Transcribe the entire listing faithfully; every line must match the original.
☆ ☆ ☆ ☆ ☆ ☆ ☆
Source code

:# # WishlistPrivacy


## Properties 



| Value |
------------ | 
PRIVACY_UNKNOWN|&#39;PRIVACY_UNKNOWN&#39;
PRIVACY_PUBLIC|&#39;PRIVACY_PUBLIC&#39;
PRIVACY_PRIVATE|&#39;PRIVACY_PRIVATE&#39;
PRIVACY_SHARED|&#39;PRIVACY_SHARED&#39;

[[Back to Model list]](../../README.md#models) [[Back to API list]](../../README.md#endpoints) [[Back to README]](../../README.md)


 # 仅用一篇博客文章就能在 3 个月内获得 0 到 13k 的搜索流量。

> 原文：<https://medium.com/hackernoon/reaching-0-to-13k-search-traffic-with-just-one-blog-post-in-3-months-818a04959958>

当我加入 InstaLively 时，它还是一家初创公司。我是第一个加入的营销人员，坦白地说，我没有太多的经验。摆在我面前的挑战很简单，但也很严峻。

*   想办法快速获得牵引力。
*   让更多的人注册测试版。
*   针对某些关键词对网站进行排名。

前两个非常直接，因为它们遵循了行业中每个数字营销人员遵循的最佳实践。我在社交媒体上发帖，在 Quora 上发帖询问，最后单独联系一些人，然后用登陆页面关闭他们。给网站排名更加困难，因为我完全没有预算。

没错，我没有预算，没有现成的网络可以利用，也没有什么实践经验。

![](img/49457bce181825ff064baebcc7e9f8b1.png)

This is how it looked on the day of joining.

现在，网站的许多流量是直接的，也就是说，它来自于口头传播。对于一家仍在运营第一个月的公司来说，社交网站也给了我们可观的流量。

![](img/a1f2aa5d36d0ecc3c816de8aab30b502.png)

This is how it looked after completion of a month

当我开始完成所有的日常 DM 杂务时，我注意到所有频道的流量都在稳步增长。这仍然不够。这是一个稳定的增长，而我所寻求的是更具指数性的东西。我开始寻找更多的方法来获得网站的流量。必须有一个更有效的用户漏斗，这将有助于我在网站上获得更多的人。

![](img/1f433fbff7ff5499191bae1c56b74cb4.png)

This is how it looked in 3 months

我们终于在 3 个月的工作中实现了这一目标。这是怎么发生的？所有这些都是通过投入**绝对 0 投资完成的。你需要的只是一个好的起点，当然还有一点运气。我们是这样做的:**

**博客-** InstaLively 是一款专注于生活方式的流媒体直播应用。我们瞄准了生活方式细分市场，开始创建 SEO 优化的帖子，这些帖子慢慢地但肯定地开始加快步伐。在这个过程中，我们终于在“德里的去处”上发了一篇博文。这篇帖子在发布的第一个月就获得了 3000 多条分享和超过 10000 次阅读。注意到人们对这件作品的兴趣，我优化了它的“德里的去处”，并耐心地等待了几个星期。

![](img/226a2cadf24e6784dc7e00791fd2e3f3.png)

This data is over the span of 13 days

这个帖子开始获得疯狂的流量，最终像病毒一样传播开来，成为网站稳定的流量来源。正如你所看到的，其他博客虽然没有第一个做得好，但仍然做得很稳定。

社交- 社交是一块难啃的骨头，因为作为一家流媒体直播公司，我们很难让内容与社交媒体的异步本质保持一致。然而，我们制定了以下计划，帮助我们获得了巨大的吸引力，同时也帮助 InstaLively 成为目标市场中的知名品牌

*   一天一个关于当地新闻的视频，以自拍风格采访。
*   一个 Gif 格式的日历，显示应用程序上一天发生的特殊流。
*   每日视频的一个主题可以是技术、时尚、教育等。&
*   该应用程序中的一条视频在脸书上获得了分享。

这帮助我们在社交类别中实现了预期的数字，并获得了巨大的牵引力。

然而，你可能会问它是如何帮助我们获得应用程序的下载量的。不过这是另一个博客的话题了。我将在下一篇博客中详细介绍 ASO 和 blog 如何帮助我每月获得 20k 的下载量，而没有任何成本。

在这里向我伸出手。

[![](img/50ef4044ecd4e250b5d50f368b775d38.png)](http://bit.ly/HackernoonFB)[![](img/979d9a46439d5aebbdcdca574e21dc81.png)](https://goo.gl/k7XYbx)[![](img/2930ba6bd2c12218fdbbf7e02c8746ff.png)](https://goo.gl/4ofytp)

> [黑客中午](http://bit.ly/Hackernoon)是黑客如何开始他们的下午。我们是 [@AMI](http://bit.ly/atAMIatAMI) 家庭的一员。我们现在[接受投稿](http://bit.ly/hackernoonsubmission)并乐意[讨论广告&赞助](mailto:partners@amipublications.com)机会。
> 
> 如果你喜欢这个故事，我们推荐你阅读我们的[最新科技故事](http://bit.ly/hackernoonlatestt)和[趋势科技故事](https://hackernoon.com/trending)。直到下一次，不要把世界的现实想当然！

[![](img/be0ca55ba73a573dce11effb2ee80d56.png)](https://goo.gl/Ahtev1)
☆ ☆ ☆ ☆ ☆ ☆ ☆
## [Task answer]
Source code

:# # WishlistPrivacy


## Properties 



| Value |
------------ | 
PRIVACY_UNKNOWN|&#39;PRIVACY_UNKNOWN&#39;
PRIVACY_PUBLIC|&#39;PRIVACY_PUBLIC&#39;
PRIVACY_PRIVATE|&#39;PRIVACY_PRIVATE&#39;
PRIVACY_SHARED|&#39;PRIVACY_SHARED&#39;

[[Back to Model list]](../../README.md#models) [[Back to API list]](../../README.md#endpoints) [[Back to README]](../../README.md)


 # 仅用一篇博客文章就能在 3 个月内获得 0 到 13k 的搜索流量。

> 原文：<https://medium.com/hackernoon/reaching-0-to-13k-search-traffic-with-just-one-blog-post-in-3-months-818a04959958>

当我加入 InstaLively 时，它还是一家初创公司。我是第一个加入的营销人员，坦白地说，我没有太多的经验。摆在我面前的挑战很简单，但也很严峻。

*   想办法快速获得牵引力。
*   让更多的人注册测试版。
*   针对某些关键词对网站进行排名。

前两个非常直接，因为它们遵循了行业中每个数字营销人员遵循的最佳实践。我在社交媒体上发帖，在 Quora 上发帖询问，最后单独联系一些人，然后用登陆页面关闭他们。给网站排名更加困难，因为我完全没有预算。

没错，我没有预算，没有现成的网络可以利用，也没有什么实践经验。

![](img/49457bce181825ff064baebcc7e9f8b1.png)

This is how it looked on the day of joining.

现在，网站的许多流量是直接的，也就是说，它来自于口头传播。对于一家仍在运营第一个月的公司来说，社交网站也给了我们可观的流量。

![](img/a1f2aa5d36d0ecc3c816de8aab30b502.png)

This is how it looked after completion of a month

当我开始完成所有的日常 DM 杂务时，我注意到所有频道的流量都在稳步增长。这仍然不够。这是一个稳定的增长，而我所寻求的是更具指数性的东西。我开始寻找更多的方法来获得网站的流量。必须有一个更有效的用户漏斗，这将有助于我在网站上获得更多的人。

![](img/1f433fbff7ff5499191bae1c56b74cb4.png)

This is how it looked in 3 months

我们终于在 3 个月的工作中实现了这一目标。这是怎么发生的？所有这些都是通过投入**绝对 0 投资完成的。你需要的只是一个好的起点，当然还有一点运气。我们是这样做的:**

**博客-** InstaLively 是一款专注于生活方式的流媒体直播应用。我们瞄准了生活方式细分市场，开始创建 SEO 优化的帖子，这些帖子慢慢地但肯定地开始加快步伐。在这个过程中，我们终于在“德里的去处”上发了一篇博文。这篇帖子在发布的第一个月就获得了 3000 多条分享和超过 10000 次阅读。注意到人们对这件作品的兴趣，我优化了它的“德里的去处”，并耐心地等待了几个星期。

![](img/226a2cadf24e6784dc7e00791fd2e3f3.png)

This data is over the span of 13 days

这个帖子开始获得疯狂的流量，最终像病毒一样传播开来，成为网站稳定的流量来源。正如你所看到的，其他博客虽然没有第一个做得好，但仍然做得很稳定。

社交- 社交是一块难啃的骨头，因为作为一家流媒体直播公司，我们很难让内容与社交媒体的异步本质保持一致。然而，我们制定了以下计划，帮助我们获得了巨大的吸引力，同时也帮助 InstaLively 成为目标市场中的知名品牌

*   一天一个关于当地新闻的视频，以自拍风格采访。
*   一个 Gif 格式的日历，显示应用程序上一天发生的特殊流。
*   每日视频的一个主题可以是技术、时尚、教育等。&
*   该应用程序中的一条视频在脸书上获得了分享。

这帮助我们在社交类别中实现了预期的数字，并获得了巨大的牵引力。

然而，你可能会问它是如何帮助我们获得应用程序的下载量的。不过这是另一个博客的话题了。我将在下一篇博客中详细介绍 ASO 和 blog 如何帮助我每月获得 20k 的下载量，而没有任何成本。

在这里向我伸出手。

[![](img/50ef4044ecd4e250b5d50f368b775d38.png)](http://bit.ly/HackernoonFB)[![](img/979d9a46439d5aebbdcdca574e21dc81.png)](https://goo.gl/k7XYbx)[![](img/2930ba6bd2c12218fdbbf7e02c8746ff.png)](https://goo.gl/4ofytp)

> [黑客中午](http://bit.ly/Hackernoon)是黑客如何开始他们的下午。我们是 [@AMI](http://bit.ly/atAMIatAMI) 家庭的一员。我们现在[接受投稿](http://bit.ly/hackernoonsubmission)并乐意[讨论广告&赞助](mailto:partners@amipublications.com)机会。
> 
> 如果你喜欢这个故事，我们推荐你阅读我们的[最新科技故事](http://bit.ly/hackernoonlatestt)和[趋势科技故事](https://hackernoon.com/trending)。直到下一次，不要把世界的现实想当然！

[![](img/be0ca55ba73a573dce11effb2ee80d56.png)](https://goo.gl/Ahtev1)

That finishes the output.